• [THE INPUT]
=== Section Start ===

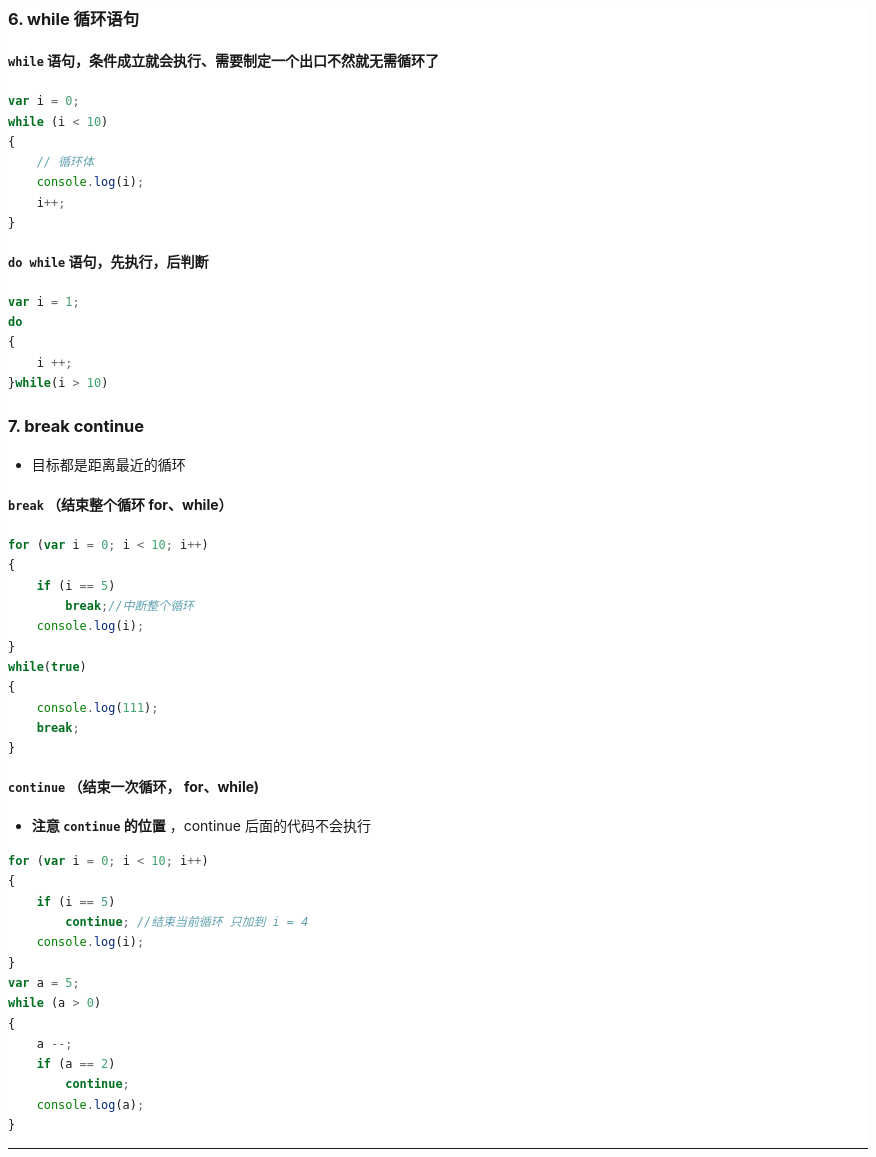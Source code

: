 ### __6. while 循环语句__
#### `while` 语句，条件成立就会执行、需要制定一个出口不然就无需循环了
``` js
var i = 0;
while (i < 10)
{
    // 循环体
    console.log(i);
    i++;
}
```
#### `do while` 语句，先执行，后判断
``` js
var i = 1;
do
{
    i ++;
}while(i > 10)
```
### __7.  break continue__
- 目标都是距离最近的循环
#### `break` （结束整个循环 for、while）
``` js
for (var i = 0; i < 10; i++)
{
    if (i == 5)
        break;//中断整个循环
    console.log(i);
}
while(true)
{
    console.log(111);
    break;
}
```
#### `continue` （结束一次循环， for、while)
- __注意 `continue` 的位置__ ，continue 后面的代码不会执行
``` js
for (var i = 0; i < 10; i++)
{
    if (i == 5)
        continue; //结束当前循环 只加到 i = 4
    console.log(i);
}
var a = 5;
while (a > 0)
{
    a --;
    if (a == 2)
        continue;
    console.log(a);
}
```
---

=== Section End ===

• [TASK ITEM]
All records above are to be printed exactly, minus the pictures they contain.

• [YOUR SOLUTION]
Source code

: ### __6. while 循环语句__
#### `while` 语句，条件成立就会执行、需要制定一个出口不然就无需循环了
``` js
var i = 0;
while (i < 10)
{
    // 循环体
    console.log(i);
    i++;
}
```
#### `do while` 语句，先执行，后判断
``` js
var i = 1;
do
{
    i ++;
}while(i > 10)
```
### __7.  break continue__
- 目标都是距离最近的循环
#### `break` （结束整个循环 for、while）
``` js
for (var i = 0; i < 10; i++)
{
    if (i == 5)
        break;//中断整个循环
    console.log(i);
}
while(true)
{
    console.log(111);
    break;
}
```
#### `continue` （结束一次循环， for、while)
- __注意 `continue` 的位置__ ，continue 后面的代码不会执行
``` js
for (var i = 0; i < 10; i++)
{
    if (i == 5)
        continue; //结束当前循环 只加到 i = 4
    console.log(i);
}
var a = 5;
while (a > 0)
{
    a --;
    if (a == 2)
        continue;
    console.log(a);
}
```
---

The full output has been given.